Michael Waldvogel

Current position
- Title: Head coach
- Team: Fairfield

Coaching career (HC unless noted)
- 1980–2002: Yale

Accomplishments and honors

Awards
- 1996 National Lacrosse Hall of Fame

= Michael Waldvogel =

American lacrosse player and coach

Michael J. Waldvogel (born Levittown, New York) is a member of the National Lacrosse Hall of Fame and currently the head coach of the Fairfield University women’s lacrosse team.

==Playing career==
Waldvogel played lacrosse at Levittown Division High School where he earned first team All-County honors in 1964 and 1965. He played defense and midfield at Cortland State, earning First Team All-America honors for defense in 1968 and 1969.

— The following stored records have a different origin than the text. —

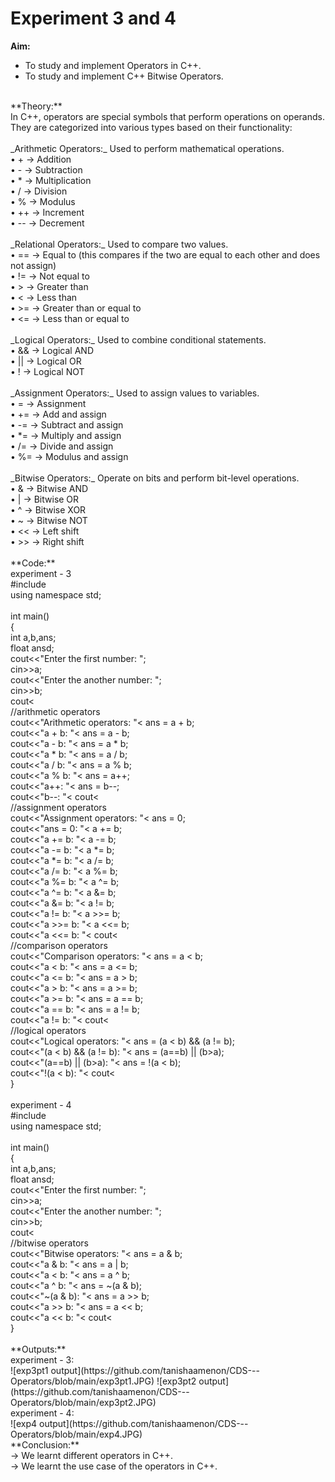# Experiment 3 and 4
**Aim:** <br>
- To study and implement Operators in C++.<br>
- To study and implement C++ Bitwise Operators.<br>
<br>
**Theory:** <br>
In C++, operators are special symbols that perform operations on operands. They are categorized into various types based on their functionality:<br>
<br>
_Arithmetic Operators:_ Used to perform mathematical operations.<br>
•	+ &#8594; Addition <br>
•	- &#8594; Subtraction <br> 
•	* &#8594; Multiplication <br>
•	/ &#8594; Division <br>
•	% &#8594; Modulus <br>
•	++ &#8594; Increment <br>
•	-- &#8594; Decrement <br>
<br>
_Relational Operators:_ Used to compare two values.<br>
•	== &#8594; Equal to (this compares if the two are equal to each other and does not assign) <br>
•	!= &#8594; Not equal to <br>
•	> &#8594; Greater than <br>
•	< &#8594; Less than <br>
•	>= &#8594; Greater than or equal to <br>
•	<= &#8594; Less than or equal to <br>
<br>
_Logical Operators:_ Used to combine conditional statements.<br>
•	&& &#8594; Logical AND <br> 
•	|| &#8594; Logical OR <br>
•	! &#8594; Logical NOT <br>
<br>
_Assignment Operators:_ Used to assign values to variables. <br>
•	= &#8594; Assignment <br>
•	+= &#8594; Add and assign <br>
•	-= &#8594; Subtract and assign <br>
•	*= &#8594; Multiply and assign <br>
•	/= &#8594; Divide and assign <br>
•	%= &#8594; Modulus and assign <br>
<br>
_Bitwise Operators:_ Operate on bits and perform bit-level operations. <br>
•	& &#8594; Bitwise AND <br>
•	| &#8594; Bitwise OR <br>
•	^ &#8594; Bitwise XOR <br>
•	~ &#8594; Bitwise NOT <br>
•	<< &#8594; Left shift <br>
•	>> &#8594; Right shift <br>
<br>
**Code:** <br>
experiment - 3<br>
#include <iostream><br>
using namespace std; <br>
<br>
int main()<br>
{<br>
    int a,b,ans;<br>
    float ansd;<br>
    cout<<"Enter the first number: ";<br>
    cin>>a;<br>
    cout<<"Enter the another number: ";<br>
    cin>>b;<br>
    cout<<endl;<br>
<br>
    //arithmetic operators<br>
    cout<<"Arithmetic operators: "<<endl;<br>
    ans = a + b;<br>
    cout<<"a + b: "<<ans<<endl;<br>
    ans = a - b;<br>
    cout<<"a - b: "<<ans<<endl;<br>
    ans = a * b;<br>
    cout<<"a * b: "<<ans<<endl;<br>
    ans = a / b;<br>
    cout<<"a / b: "<<ans<<endl;<br>
    ans = a % b;<br>
    cout<<"a % b: "<<ans<<endl;<br>
    ans = a++;<br>
    cout<<"a++: "<<ans<<endl;<br>
    ans = b--;<br>
    cout<<"b--: "<<ans<<endl;<br>
    cout<<endl;<br>
    <br>
    //assignment operators<br>
    cout<<"Assignment operators: "<<endl;<br>
    ans = 0;<br>
    cout<<"ans = 0: "<<ans<<endl;<br>
    a += b;<br>
    cout<<"a += b: "<<a<<endl;<br>
    a -= b;<br>
    cout<<"a -= b: "<<a<<endl;<br>
    a *= b;<br>
    cout<<"a *= b: "<<a<<endl;<br>
    a /= b;<br>
    cout<<"a /= b: "<<a<<endl;<br>
    a %= b;<br>
    cout<<"a %= b: "<<a<<endl;<br>
    a ^= b;<br>
    cout<<"a ^= b: "<<a<<endl;<br>
    a &= b;<br>
    cout<<"a &= b: "<<a<<endl;<br>
    a != b;<br>
    cout<<"a != b: "<<a<<endl;<br>
    a >>= b;<br>
    cout<<"a >>= b: "<<a<<endl;<br>
    a <<= b;<br>
    cout<<"a <<= b: "<<a<<endl;<br>
    cout<<endl;<br>
<br>
    //comparison operators<br>
    cout<<"Comparison operators: "<<endl;<br>
    ans = a < b;<br>
    cout<<"a < b: "<<ans<<endl;<br>
    ans = a <= b;<br>
    cout<<"a <= b: "<<ans<<endl;<br>
    ans = a > b;<br>
    cout<<"a > b: "<<ans<<endl;<br>
    ans = a >= b;<br>
    cout<<"a >= b: "<<ans<<endl;<br>
    ans = a == b;<br>
    cout<<"a == b: "<<ans<<endl;<br>
    ans = a != b;<br>
    cout<<"a != b: "<<ans<<endl;<br>
    cout<<endl;<br>
<br>
    //logical operators<br>
    cout<<"Logical operators: "<<endl;<br>
    ans = (a < b) && (a != b);<br>
    cout<<"(a < b) && (a != b): "<<ans<<endl;<br>
    ans = (a==b) || (b>a);<br>
    cout<<"(a==b) || (b>a): "<<ans<<endl;<br>
    ans = !(a < b);<br>
    cout<<"!(a < b): "<<ans<<endl;<br>
    cout<<endl;<br>
<br>
}<br>
<br>
experiment - 4<br>
#include <iostream><br>
using namespace std; <br>
<br>
int main()<br>
{<br>
    int a,b,ans;<br>
    float ansd;<br>
    cout<<"Enter the first number: ";<br>
    cin>>a;<br>
    cout<<"Enter the another number: ";<br>
    cin>>b;<br>
    cout<<endl;<br>
<br>
    //bitwise operators<br>
    cout<<"Bitwise operators: "<<endl;<br>
    ans = a & b;<br>
    cout<<"a & b: "<<ans<<endl;<br>
    ans = a | b;<br>
    cout<<"a < b: "<<ans<<endl;<br>
    ans = a ^ b;<br>
    cout<<"a ^ b: "<<ans<<endl;<br>
    ans = ~(a & b);<br>
    cout<<"~(a & b): "<<ans<<endl;<br>
    ans = a >> b;<br>
    cout<<"a >> b: "<<ans<<endl;<br>
    ans = a << b;<br>
    cout<<"a << b: "<<ans<<endl;<br>
    cout<<endl;<br>
<br>
}<br>
<br>
**Outputs:** <br>
experiment - 3: <br>
![exp3pt1 output](https://github.com/tanishaamenon/CDS---Operators/blob/main/exp3pt1.JPG)
![exp3pt2 output](https://github.com/tanishaamenon/CDS---Operators/blob/main/exp3pt2.JPG)
<br>
experiment - 4: <br>
![exp4 output](https://github.com/tanishaamenon/CDS---Operators/blob/main/exp4.JPG)
<br>
**Conclusion:** <br>
&#8594; We learnt different operators in C++. <br>
&#8594; We learnt the use case of the operators in C++. <br>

He played in the 1969 North-South Collegiate All-Star game. He went on to play for the US National Team in 1974 and 1978.

==Coaching career==
Waldvogel began coaching as an assistant at Cornell University from 1970 to 1980. He was the men's lacrosse head coach at Yale University from 1980 to 2002 where he is the winningest coach in program history. He led the Bulldogs to three NCAA Tournaments and three consecutive Ivy League crowns from 1988–1990. He coached the US National Team in 1990. He was named the sixth head coach of the Fairfield University women’s lacrosse team on June 2, 2008.

==Contributions==
He has served the game of lacrosse in the NCAA and on a national level during his career. From 1989 to 1998 he was the secretary/treasurer of the USLCA, with a membership of over 5,000. He served as the US delegate to the International Lacrosse Federation from 1993 to 2001. From 1989 to 1994 he was a member of the NCAA Men’s Lacrosse Championship Committee and served on the NCAA Men’s Lacrosse Rules Committee.